Task brief: Please reproduce all entries word for word, leaving every image behind.

Data for this task:
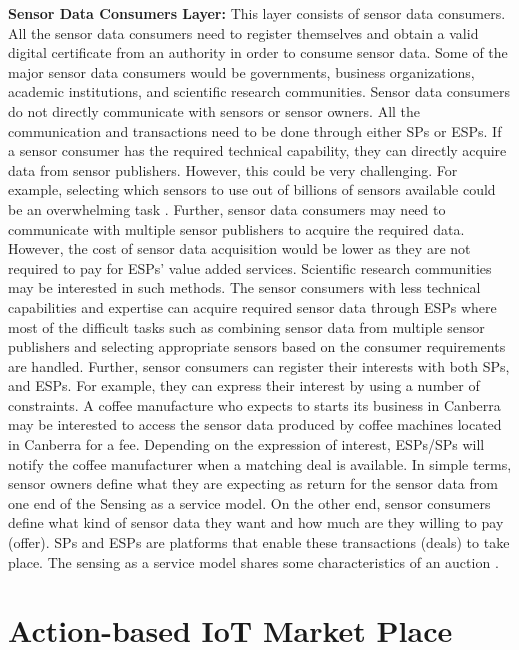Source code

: \documentclass[conference]{IEEEtran}
\begin{document}
\textbf{Sensor Data Consumers Layer:} This layer consists of sensor data consumers. All the sensor data consumers need to register themselves and obtain a valid digital certificate from an authority in order to consume sensor data. Some of the major sensor data consumers would be governments, business organizations, academic institutions, and scientific research communities. Sensor data consumers do not directly communicate with sensors or sensor owners. All the communication and  transactions need to be done through either SPs or ESPs. If a sensor consumer has the required technical capability, they can directly acquire data from sensor publishers. However, this could be very challenging. For example, selecting which sensors to use out of billions of sensors available could be an overwhelming task \cite{ZMP006}. Further, sensor data consumers may need to communicate with multiple sensor publishers to acquire the required data. However, the cost of sensor data acquisition would be lower as they are not required to pay for ESPs' value added services. Scientific research communities may be interested in such methods. The sensor consumers with less technical capabilities and expertise can acquire required sensor data through ESPs where most of the difficult tasks such as combining sensor data from multiple sensor publishers and selecting appropriate sensors based on the consumer requirements are handled. Further, sensor consumers can register their interests with both SPs, and ESPs. For example, they can express their interest by using a number of constraints. A coffee manufacture who expects to starts its business in Canberra may be interested to access the sensor data produced by coffee machines located in Canberra for a fee. Depending on the expression of interest, ESPs/SPs will notify the coffee manufacturer when a matching deal is available. In simple terms, sensor owners define what they are expecting as return for the sensor data from one end of the Sensing as a service model. On the other end, sensor consumers define what kind of sensor data they want and how much are they willing to pay (offer). SPs and ESPs are platforms that enable these transactions (deals) to take place. The sensing as a service model shares some characteristics of an auction \cite{P671}.






\section{Action-based IoT Market Place}
\label{sec:The Future}
\end{document}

Response to the task:
Source code

: \documentclass[conference]{IEEEtran}
\begin{document}
\textbf{Sensor Data Consumers Layer:} This layer consists of sensor data consumers. All the sensor data consumers need to register themselves and obtain a valid digital certificate from an authority in order to consume sensor data. Some of the major sensor data consumers would be governments, business organizations, academic institutions, and scientific research communities. Sensor data consumers do not directly communicate with sensors or sensor owners. All the communication and  transactions need to be done through either SPs or ESPs. If a sensor consumer has the required technical capability, they can directly acquire data from sensor publishers. However, this could be very challenging. For example, selecting which sensors to use out of billions of sensors available could be an overwhelming task \cite{ZMP006}. Further, sensor data consumers may need to communicate with multiple sensor publishers to acquire the required data. However, the cost of sensor data acquisition would be lower as they are not required to pay for ESPs' value added services. Scientific research communities may be interested in such methods. The sensor consumers with less technical capabilities and expertise can acquire required sensor data through ESPs where most of the difficult tasks such as combining sensor data from multiple sensor publishers and selecting appropriate sensors based on the consumer requirements are handled. Further, sensor consumers can register their interests with both SPs, and ESPs. For example, they can express their interest by using a number of constraints. A coffee manufacture who expects to starts its business in Canberra may be interested to access the sensor data produced by coffee machines located in Canberra for a fee. Depending on the expression of interest, ESPs/SPs will notify the coffee manufacturer when a matching deal is available. In simple terms, sensor owners define what they are expecting as return for the sensor data from one end of the Sensing as a service model. On the other end, sensor consumers define what kind of sensor data they want and how much are they willing to pay (offer). SPs and ESPs are platforms that enable these transactions (deals) to take place. The sensing as a service model shares some characteristics of an auction \cite{P671}.






\section{Action-based IoT Market Place}
\label{sec:The Future}
\end{document}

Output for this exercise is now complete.